> _Work task_
Would you find each line in the entries below with the string "will" and copy it?

*** Records supplied ***

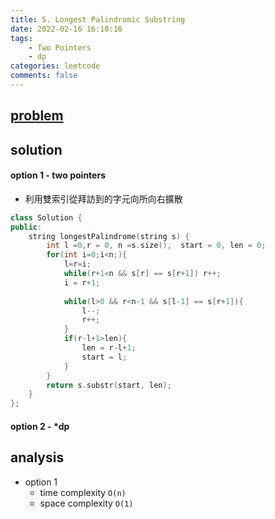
 ```yaml
---
title: 5. Longest Palindromic Substring
date: 2022-02-16 16:10:16
tags:  
    - Two Pointers
    - dp
categories: leetcode
comments: false
---
```


## [problem](https://leetcode.com/problems/longest-palindromic-substring/)

## solution

#### option 1 - two pointers
- 利用雙索引從拜訪到的字元向所向右擴散
```c++
class Solution {
public:
    string longestPalindrome(string s) {
        int l =0,r = 0, n =s.size(),  start = 0, len = 0;
        for(int i=0;i<n;){
            l=r=i;
            while(r+1<n && s[r] == s[r+1]) r++;
            i = r+1;
            
            while(l>0 && r<n-1 && s[l-1] == s[r+1]){
                l--;
                r++;
            }
            if(r-l+1>len){
                len = r-l+1;
                start = l;
            }
        }
        return s.substr(start, len);
    }
};
```
#### option 2 - *dp

## analysis
- option 1 
    - time complexity `O(n)`
    - space complexity `O(1)`
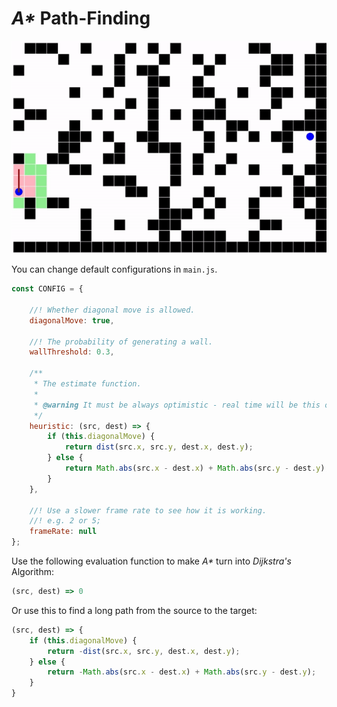# *A\** Path-Finding

![Cover](Cover.gif)

You can change default configurations in `main.js`.

```javascript
const CONFIG = {

    //! Whether diagonal move is allowed.
    diagonalMove: true,

    //! The probability of generating a wall.
    wallThreshold: 0.3,

    /**
     * The estimate function.
     *
     * @warning It must be always optimistic - real time will be this or longer.
     */
    heuristic: (src, dest) => {
        if (this.diagonalMove) {
            return dist(src.x, src.y, dest.x, dest.y);
        } else {
            return Math.abs(src.x - dest.x) + Math.abs(src.y - dest.y);
        }
    },

    //! Use a slower frame rate to see how it is working.
    //! e.g. 2 or 5;
    frameRate: null
};
```

Use the following evaluation function to make *A\** turn into *Dijkstra's* Algorithm:

```javascript
(src, dest) => 0
```

Or use this to find a long path from the source to the target:

```javascript
(src, dest) => {
    if (this.diagonalMove) {
        return -dist(src.x, src.y, dest.x, dest.y);
    } else {
        return -Math.abs(src.x - dest.x) + Math.abs(src.y - dest.y);
    }
}
```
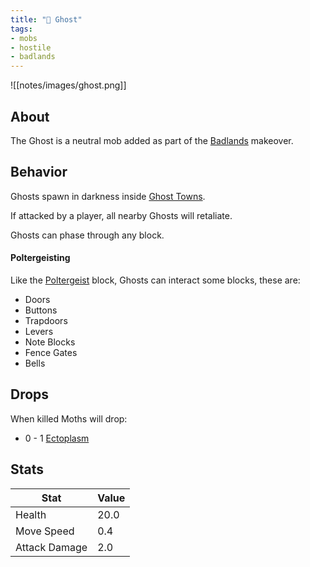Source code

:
```yaml
---
title: "👻 Ghost"
tags:
- mobs
- hostile
- badlands
---
```


![[notes/images/ghost.png]]
## About

The Ghost is a neutral mob added as part of the [Badlands](notes/makeover/badlands) makeover.   

## Behavior
Ghosts spawn in darkness inside [Ghost Towns](notes/structure/ghost_town).  

If attacked by a player, all nearby Ghosts will retaliate.

Ghosts can phase through any block.

#### Poltergeisting  
Like the [Poltergeist](notes/block/poltergeist) block, Ghosts can interact some blocks, these are:  

- Doors
- Buttons
- Trapdoors  
- Levers  
- Note Blocks  
- Fence Gates  
- Bells

## Drops
When killed Moths will drop:
- 0 - 1 [Ectoplasm](notes/item/ectoplasm)

## Stats
| Stat | Value |
| ---- | ------ |
| Health | 20.0 |
| Move Speed | 0.4 | 
| Attack Damage | 2.0 |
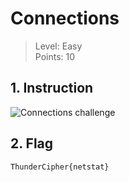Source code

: # Connections

> Level: Easy<br>
> Points: 10 

## 1. Instruction


![Connections challenge](https://github.com/Keldy7/CTFs_Writeups/assets/93558050/29f85629-99fb-45fb-a5c0-d0411c2eee96)


## 2. Flag

```text
ThunderCipher{netstat}
```
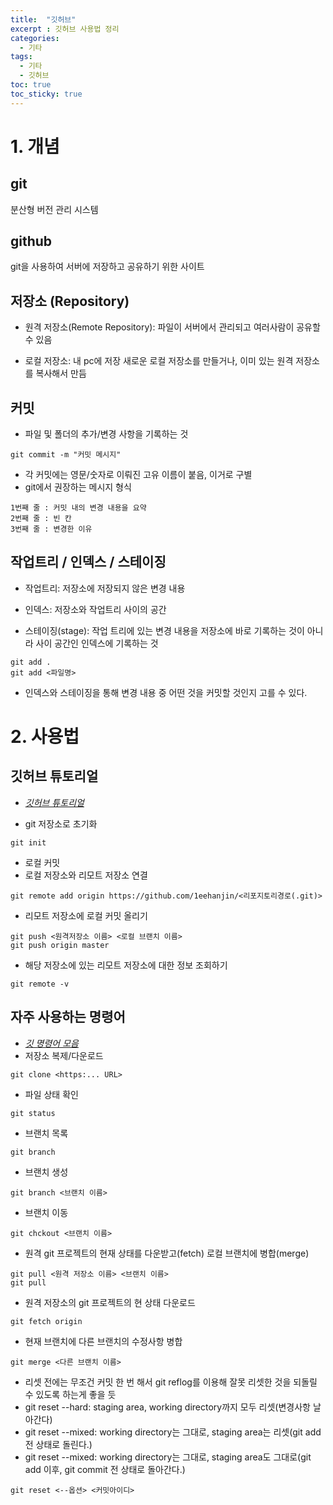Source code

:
 ```yaml
---
title:  "깃허브"
excerpt : 깃허브 사용법 정리 
categories:
  - 기타
tags:
  - 기타
  - 깃허브
toc: true
toc_sticky: true
---
```

# 1. 개념

## git

분산형 버전 관리 시스템


## github

git을 사용하여 서버에 저장하고 공유하기 위한 사이트


## 저장소 (Repository)

- 원격 저장소(Remote Repository): 파일이 서버에서 관리되고 여러사람이 공유할 수 있음

- 로컬 저장소: 내 pc에 저장
  새로운 로컬 저장소를 만들거나, 이미 있는 원격 저장소를 복사해서 만듬

## 커밋
- 파일 및 폴더의 추가/변경 사항을 기록하는 것
```
git commit -m "커밋 메시지"
```
- 각 커밋에는 영문/숫자로 이뤄진 고유 이름이 붙음, 이거로 구별
- git에서 권장하는 메시지 형식
```
1번째 줄 : 커밋 내의 변경 내용을 요약
2번째 줄 : 빈 칸
3번째 줄 : 변경한 이유
```

## 작업트리 / 인덱스 / 스테이징

- 작업트리: 저장소에 저장되지 않은 변경 내용

- 인덱스: 저장소와 작업트리 사이의 공간

- 스테이징(stage): 작업 트리에 있는 변경 내용을 저장소에 바로 기록하는 것이 아니라 사이 공간인 인덱스에 기록하는 것
```
git add .
git add <파일명>
```


- 인덱스와 스테이징을 통해 변경 내용 중 어떤 것을 커밋할 것인지 고를 수 있다.

# 2. 사용법

## 깃허브 튜토리얼

- *[깃허브 튜토리얼](https://cselabnotes.com/kr/2021/03/25/31/)*

- git 저장소로 초기화
```
git init
```
- 로컬 커밋
- 로컬 저장소와 리모트 저장소 연결
```
git remote add origin https://github.com/1eehanjin/<리포지토리경로(.git)>
```

- 리모트 저장소에 로컬 커밋 올리기
```
git push <원격저장소 이름> <로컬 브랜치 이름>
git push origin master
```

- 해당 저장소에 있는 리모트 저장소에 대한 정보 조회하기
```
git remote -v
```
## 자주 사용하는 명령어
- *[깃 명령어 모음](https://velog.io/@delilah/GitHub-Git-%EB%AA%85%EB%A0%B9%EC%96%B4-%EB%AA%A8%EC%9D%8C)*
- 저장소 복제/다운로드
```
git clone <https:... URL>
```
- 파일 상태 확인
```
git status
```
- 브랜치 목록
```
git branch
```
- 브랜치 생성
```
git branch <브랜치 이름>
```
- 브랜치 이동
```
git chckout <브랜치 이름>
```
- 원격 git 프로젝트의 현재 상태를 다운받고(fetch) 로컬 브랜치에 병합(merge)
```
git pull <원격 저장소 이름> <브랜치 이름>
git pull
```
- 원격 저장소의 git 프로젝트의 현 상태 다운로드
```
git fetch origin
```
- 현재 브랜치에 다른 브랜치의 수정사항 병합
```
git merge <다른 브랜치 이름>
```
- 리셋 전에는 무조건 커밋 한 번 해서 git reflog를 이용해 잘못 리셋한 것을 되돌릴 수 있도록 하는게 좋을 듯
- git reset --hard: staging area, working directory까지 모두 리셋(변경사항 날아간다)
- git reset --mixed: working directory는 그대로,  staging area는 리셋(git add 전 상태로 돌린다.)
- git reset --mixed: working directory는 그대로,  staging area도 그대로(git add 이후, git commit 전 상태로 돌아간다.)
```
git reset <--옵션> <커밋아이디>
```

*** End of Records supplied ***

> _Result below_
     * @warning It must be always optimistic - real time will be this or longer.
If attacked by a player, all nearby Ghosts will retaliate.
When killed Moths will drop:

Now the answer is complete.